Internationally brand owners such as Mondelēz, Procter & Gamble and, most recently, Mars are hiking their uniform payment terms as high as 120 days. As big business leaders, they’re not only setting a trend but also creating a groundswell of perceived acceptability for their peers to follow. Many justify this by claiming they need to ‘compete on fair grounds’ and implement more predictable payment processes.
What is clear to me is that behind these claims lies an ugly truth — the largest companies in the world are generating a line of credit through small business to enhance their own shareholder value. The impact of this could be catastrophic to the little people.
Out of business
Much has been said about the impact extended terms may have upon production houses. However, I see the middleman — the agency — as being most at risk. We’re cornered into accepting extended terms because we need their business; the multinational giants are necessary for growth and stability.
Agencies now find they’re the piggy in the middle as downstream there’s mounting pressure from suppliers who simply cannot afford to agree to extended terms. Effectively, agencies are left to bridge the gap by fronting cash where it should be forthcoming from the big brand owners.
Many hundreds of small- to medium-sized, highly talented enterprises around the world will buckle under increased cash-flow pressure and, quite likely, close their doors.
Easing the burden
To ‘help cashflow’, many corporates are striking agreements with financial institutions to provide an option for suppliers to negotiate early settlement. These agreements work on a discounted sliding scale, based on the time between when suppliers need to be paid and when the big brand clients are actually paying the agencies.
Once an agency survives a rigorous procurement processes, margins are already scrutinised and bargained down. Add the bank’s interest charges for bridging finance to the pot, and another few percent is knocked off an already-slim bottom line.
Curiously, there has been little in the way of macro debate and industry action to address the incoming tide, most likely because these shifts are happening on a micro-level; agency by agency, brand by brand.
Rather than escalate the issue, many may be looking internally for effective measures to counter the moves, perhaps by scrutinising their staffing structures and putting cheaper resources in place, or inflating costs to create a buffer for lending to fund production — the results of which do not ultimately serve the best interests of brand owners, either financially or creatively.
As agencies, we stand up and pitch against one another every day, scour award rankings and make comparisons — but this is one cause that needs to be addressed with the solidarity of a single voice.
There is untapped power in the experienced hands of network agencies.

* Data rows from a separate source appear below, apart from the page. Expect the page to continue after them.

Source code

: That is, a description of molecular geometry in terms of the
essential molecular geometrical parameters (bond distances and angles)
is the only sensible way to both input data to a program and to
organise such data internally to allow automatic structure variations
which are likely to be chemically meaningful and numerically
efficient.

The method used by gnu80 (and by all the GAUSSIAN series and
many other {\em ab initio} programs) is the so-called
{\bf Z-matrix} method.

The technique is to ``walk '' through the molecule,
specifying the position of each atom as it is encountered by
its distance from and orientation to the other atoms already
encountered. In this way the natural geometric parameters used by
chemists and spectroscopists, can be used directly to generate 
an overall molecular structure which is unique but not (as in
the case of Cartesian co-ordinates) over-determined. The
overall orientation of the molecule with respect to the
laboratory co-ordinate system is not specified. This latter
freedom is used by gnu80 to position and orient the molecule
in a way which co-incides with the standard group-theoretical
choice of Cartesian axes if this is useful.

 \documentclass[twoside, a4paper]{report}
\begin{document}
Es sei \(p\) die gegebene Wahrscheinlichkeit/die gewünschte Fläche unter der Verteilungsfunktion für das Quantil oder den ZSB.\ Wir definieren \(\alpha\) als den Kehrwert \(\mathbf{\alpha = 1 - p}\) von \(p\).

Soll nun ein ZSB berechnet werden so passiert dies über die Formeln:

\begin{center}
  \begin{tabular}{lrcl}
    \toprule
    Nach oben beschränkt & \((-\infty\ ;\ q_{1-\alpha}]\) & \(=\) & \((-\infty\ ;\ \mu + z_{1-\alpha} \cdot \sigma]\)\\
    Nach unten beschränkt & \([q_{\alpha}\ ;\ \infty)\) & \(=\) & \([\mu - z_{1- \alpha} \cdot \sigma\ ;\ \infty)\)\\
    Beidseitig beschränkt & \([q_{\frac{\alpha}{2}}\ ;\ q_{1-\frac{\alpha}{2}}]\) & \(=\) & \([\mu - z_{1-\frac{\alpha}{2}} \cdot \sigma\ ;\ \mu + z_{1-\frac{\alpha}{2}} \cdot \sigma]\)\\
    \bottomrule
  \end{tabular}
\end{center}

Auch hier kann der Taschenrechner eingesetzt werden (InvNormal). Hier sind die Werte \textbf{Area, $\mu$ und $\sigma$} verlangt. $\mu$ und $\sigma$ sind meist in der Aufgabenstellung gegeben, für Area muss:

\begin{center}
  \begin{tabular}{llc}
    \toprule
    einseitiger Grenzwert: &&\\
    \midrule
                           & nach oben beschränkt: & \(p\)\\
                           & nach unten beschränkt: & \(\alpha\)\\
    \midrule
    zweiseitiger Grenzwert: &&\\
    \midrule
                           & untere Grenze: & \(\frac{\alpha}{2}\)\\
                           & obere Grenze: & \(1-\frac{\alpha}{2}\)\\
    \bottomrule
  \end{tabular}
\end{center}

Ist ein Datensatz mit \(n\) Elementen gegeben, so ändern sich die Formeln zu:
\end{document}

There is also a fiery resolve across smaller independents who know that their future may be under threat.
By harnessing their combined force and channeling it through an appropriate industry body, I have no doubt that a powerful message can be sent to big business, which is increasingly keen to talk partnership but less willing to walk it.
The only questions that remain are: Who will stand to take this on? And who is simply willing to accept the tide for what it is, slow and suffocating.
With a decade of local and international experience in leading independent brand consulting, design, shopper marketing and integrated advertising roles, Tom Fels (@thomasfels) has gained a deeply relevant understanding of the dynamics of independent agencies. His skills are put to work daily as group managing director of MACHINE. He contributes the monthly “Indy Ad Exec” column, an ad exec talking to other ad execs, to MarkLives.